*** Records supplied Section Begins ***
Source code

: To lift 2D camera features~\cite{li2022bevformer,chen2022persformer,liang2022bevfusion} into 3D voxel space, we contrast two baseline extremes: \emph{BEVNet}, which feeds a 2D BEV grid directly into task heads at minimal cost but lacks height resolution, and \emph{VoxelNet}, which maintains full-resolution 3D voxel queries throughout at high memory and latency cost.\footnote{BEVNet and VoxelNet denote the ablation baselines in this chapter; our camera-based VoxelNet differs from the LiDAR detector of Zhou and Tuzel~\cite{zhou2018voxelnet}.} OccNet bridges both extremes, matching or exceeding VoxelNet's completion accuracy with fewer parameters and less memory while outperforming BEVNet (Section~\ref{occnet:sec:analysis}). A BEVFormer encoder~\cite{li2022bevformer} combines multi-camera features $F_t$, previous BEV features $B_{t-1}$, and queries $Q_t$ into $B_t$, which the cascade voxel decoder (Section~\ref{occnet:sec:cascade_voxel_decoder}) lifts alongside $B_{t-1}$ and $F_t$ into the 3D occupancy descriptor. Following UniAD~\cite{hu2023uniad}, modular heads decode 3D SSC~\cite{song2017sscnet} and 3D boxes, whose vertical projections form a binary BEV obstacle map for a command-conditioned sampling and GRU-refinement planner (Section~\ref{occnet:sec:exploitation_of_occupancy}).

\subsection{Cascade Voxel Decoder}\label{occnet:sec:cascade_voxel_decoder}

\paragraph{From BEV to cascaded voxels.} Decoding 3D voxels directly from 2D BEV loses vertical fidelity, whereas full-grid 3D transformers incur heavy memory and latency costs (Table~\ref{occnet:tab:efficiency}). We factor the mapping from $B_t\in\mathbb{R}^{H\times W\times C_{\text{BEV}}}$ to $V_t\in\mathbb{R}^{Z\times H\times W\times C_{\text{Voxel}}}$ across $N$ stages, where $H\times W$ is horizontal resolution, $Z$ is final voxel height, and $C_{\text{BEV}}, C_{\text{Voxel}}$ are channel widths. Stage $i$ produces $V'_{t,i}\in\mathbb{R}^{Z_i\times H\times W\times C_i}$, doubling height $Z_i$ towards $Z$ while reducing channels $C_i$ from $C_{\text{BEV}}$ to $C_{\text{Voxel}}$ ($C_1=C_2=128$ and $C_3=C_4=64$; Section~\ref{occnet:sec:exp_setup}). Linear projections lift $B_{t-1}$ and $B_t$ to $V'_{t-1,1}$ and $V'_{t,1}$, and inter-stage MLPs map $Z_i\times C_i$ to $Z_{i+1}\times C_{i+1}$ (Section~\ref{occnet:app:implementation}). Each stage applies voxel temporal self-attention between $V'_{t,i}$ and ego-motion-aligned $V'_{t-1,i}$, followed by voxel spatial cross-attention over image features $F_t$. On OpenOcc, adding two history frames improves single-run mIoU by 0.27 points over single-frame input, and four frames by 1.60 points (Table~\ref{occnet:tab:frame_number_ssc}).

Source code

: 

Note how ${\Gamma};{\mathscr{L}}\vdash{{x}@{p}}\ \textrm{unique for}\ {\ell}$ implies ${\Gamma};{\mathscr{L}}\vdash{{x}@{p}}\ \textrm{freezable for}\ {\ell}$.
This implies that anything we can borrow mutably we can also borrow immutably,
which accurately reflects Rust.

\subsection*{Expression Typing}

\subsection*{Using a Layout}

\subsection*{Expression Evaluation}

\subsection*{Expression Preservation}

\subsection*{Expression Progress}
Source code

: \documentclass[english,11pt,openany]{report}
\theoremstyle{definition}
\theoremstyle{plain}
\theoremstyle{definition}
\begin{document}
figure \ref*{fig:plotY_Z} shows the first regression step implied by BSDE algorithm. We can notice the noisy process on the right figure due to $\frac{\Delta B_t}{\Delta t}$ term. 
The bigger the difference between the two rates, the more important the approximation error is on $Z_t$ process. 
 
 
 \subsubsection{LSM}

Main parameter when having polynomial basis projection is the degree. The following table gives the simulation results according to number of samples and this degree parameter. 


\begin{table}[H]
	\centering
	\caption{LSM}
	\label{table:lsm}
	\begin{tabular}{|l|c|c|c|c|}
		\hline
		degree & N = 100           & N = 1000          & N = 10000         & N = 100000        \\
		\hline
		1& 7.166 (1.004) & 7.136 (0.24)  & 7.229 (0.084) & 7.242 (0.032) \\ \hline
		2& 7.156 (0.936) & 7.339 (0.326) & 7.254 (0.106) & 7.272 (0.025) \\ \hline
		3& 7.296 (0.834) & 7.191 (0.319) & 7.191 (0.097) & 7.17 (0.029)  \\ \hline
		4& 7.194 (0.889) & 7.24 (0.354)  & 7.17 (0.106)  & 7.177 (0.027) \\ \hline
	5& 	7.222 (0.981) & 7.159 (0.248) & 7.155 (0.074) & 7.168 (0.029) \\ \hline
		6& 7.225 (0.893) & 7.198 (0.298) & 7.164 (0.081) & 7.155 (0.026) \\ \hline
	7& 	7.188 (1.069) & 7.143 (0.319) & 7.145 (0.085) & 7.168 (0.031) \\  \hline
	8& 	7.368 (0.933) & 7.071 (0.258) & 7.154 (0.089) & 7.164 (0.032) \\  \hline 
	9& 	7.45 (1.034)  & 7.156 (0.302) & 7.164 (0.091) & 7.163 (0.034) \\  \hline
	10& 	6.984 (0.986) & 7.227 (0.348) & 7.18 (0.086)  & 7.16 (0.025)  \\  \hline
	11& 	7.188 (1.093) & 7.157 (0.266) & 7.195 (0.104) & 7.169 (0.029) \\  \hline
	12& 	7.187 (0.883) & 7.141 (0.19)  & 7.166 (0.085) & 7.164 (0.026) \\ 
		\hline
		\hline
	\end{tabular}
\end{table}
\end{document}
*** Records supplied Section Ends ***
Task prompt: Transcribe each entry word for word.

Response area:
Source code

: To lift 2D camera features~\cite{li2022bevformer,chen2022persformer,liang2022bevfusion} into 3D voxel space, we contrast two baseline extremes: \emph{BEVNet}, which feeds a 2D BEV grid directly into task heads at minimal cost but lacks height resolution, and \emph{VoxelNet}, which maintains full-resolution 3D voxel queries throughout at high memory and latency cost.\footnote{BEVNet and VoxelNet denote the ablation baselines in this chapter; our camera-based VoxelNet differs from the LiDAR detector of Zhou and Tuzel~\cite{zhou2018voxelnet}.} OccNet bridges both extremes, matching or exceeding VoxelNet's completion accuracy with fewer parameters and less memory while outperforming BEVNet (Section~\ref{occnet:sec:analysis}). A BEVFormer encoder~\cite{li2022bevformer} combines multi-camera features $F_t$, previous BEV features $B_{t-1}$, and queries $Q_t$ into $B_t$, which the cascade voxel decoder (Section~\ref{occnet:sec:cascade_voxel_decoder}) lifts alongside $B_{t-1}$ and $F_t$ into the 3D occupancy descriptor. Following UniAD~\cite{hu2023uniad}, modular heads decode 3D SSC~\cite{song2017sscnet} and 3D boxes, whose vertical projections form a binary BEV obstacle map for a command-conditioned sampling and GRU-refinement planner (Section~\ref{occnet:sec:exploitation_of_occupancy}).

\subsection{Cascade Voxel Decoder}\label{occnet:sec:cascade_voxel_decoder}

\paragraph{From BEV to cascaded voxels.} Decoding 3D voxels directly from 2D BEV loses vertical fidelity, whereas full-grid 3D transformers incur heavy memory and latency costs (Table~\ref{occnet:tab:efficiency}). We factor the mapping from $B_t\in\mathbb{R}^{H\times W\times C_{\text{BEV}}}$ to $V_t\in\mathbb{R}^{Z\times H\times W\times C_{\text{Voxel}}}$ across $N$ stages, where $H\times W$ is horizontal resolution, $Z$ is final voxel height, and $C_{\text{BEV}}, C_{\text{Voxel}}$ are channel widths. Stage $i$ produces $V'_{t,i}\in\mathbb{R}^{Z_i\times H\times W\times C_i}$, doubling height $Z_i$ towards $Z$ while reducing channels $C_i$ from $C_{\text{BEV}}$ to $C_{\text{Voxel}}$ ($C_1=C_2=128$ and $C_3=C_4=64$; Section~\ref{occnet:sec:exp_setup}). Linear projections lift $B_{t-1}$ and $B_t$ to $V'_{t-1,1}$ and $V'_{t,1}$, and inter-stage MLPs map $Z_i\times C_i$ to $Z_{i+1}\times C_{i+1}$ (Section~\ref{occnet:app:implementation}). Each stage applies voxel temporal self-attention between $V'_{t,i}$ and ego-motion-aligned $V'_{t-1,i}$, followed by voxel spatial cross-attention over image features $F_t$. On OpenOcc, adding two history frames improves single-run mIoU by 0.27 points over single-frame input, and four frames by 1.60 points (Table~\ref{occnet:tab:frame_number_ssc}).

Source code

: 

Note how ${\Gamma};{\mathscr{L}}\vdash{{x}@{p}}\ \textrm{unique for}\ {\ell}$ implies ${\Gamma};{\mathscr{L}}\vdash{{x}@{p}}\ \textrm{freezable for}\ {\ell}$.
This implies that anything we can borrow mutably we can also borrow immutably,
which accurately reflects Rust.

\subsection*{Expression Typing}

\subsection*{Using a Layout}

\subsection*{Expression Evaluation}

\subsection*{Expression Preservation}

\subsection*{Expression Progress}
Source code

: \documentclass[english,11pt,openany]{report}
\theoremstyle{definition}
\theoremstyle{plain}
\theoremstyle{definition}
\begin{document}
figure \ref*{fig:plotY_Z} shows the first regression step implied by BSDE algorithm. We can notice the noisy process on the right figure due to $\frac{\Delta B_t}{\Delta t}$ term. 
The bigger the difference between the two rates, the more important the approximation error is on $Z_t$ process. 
 
 
 \subsubsection{LSM}

Main parameter when having polynomial basis projection is the degree. The following table gives the simulation results according to number of samples and this degree parameter. 


\begin{table}[H]
	\centering
	\caption{LSM}
	\label{table:lsm}
	\begin{tabular}{|l|c|c|c|c|}
		\hline
		degree & N = 100           & N = 1000          & N = 10000         & N = 100000        \\
		\hline
		1& 7.166 (1.004) & 7.136 (0.24)  & 7.229 (0.084) & 7.242 (0.032) \\ \hline
		2& 7.156 (0.936) & 7.339 (0.326) & 7.254 (0.106) & 7.272 (0.025) \\ \hline
		3& 7.296 (0.834) & 7.191 (0.319) & 7.191 (0.097) & 7.17 (0.029)  \\ \hline
		4& 7.194 (0.889) & 7.24 (0.354)  & 7.17 (0.106)  & 7.177 (0.027) \\ \hline
	5& 	7.222 (0.981) & 7.159 (0.248) & 7.155 (0.074) & 7.168 (0.029) \\ \hline
		6& 7.225 (0.893) & 7.198 (0.298) & 7.164 (0.081) & 7.155 (0.026) \\ \hline
	7& 	7.188 (1.069) & 7.143 (0.319) & 7.145 (0.085) & 7.168 (0.031) \\  \hline
	8& 	7.368 (0.933) & 7.071 (0.258) & 7.154 (0.089) & 7.164 (0.032) \\  \hline 
	9& 	7.45 (1.034)  & 7.156 (0.302) & 7.164 (0.091) & 7.163 (0.034) \\  \hline
	10& 	6.984 (0.986) & 7.227 (0.348) & 7.18 (0.086)  & 7.16 (0.025)  \\  \hline
	11& 	7.188 (1.093) & 7.157 (0.266) & 7.195 (0.104) & 7.169 (0.029) \\  \hline
	12& 	7.187 (0.883) & 7.141 (0.19)  & 7.166 (0.085) & 7.164 (0.026) \\ 
		\hline
		\hline
	\end{tabular}
\end{table}
\end{document}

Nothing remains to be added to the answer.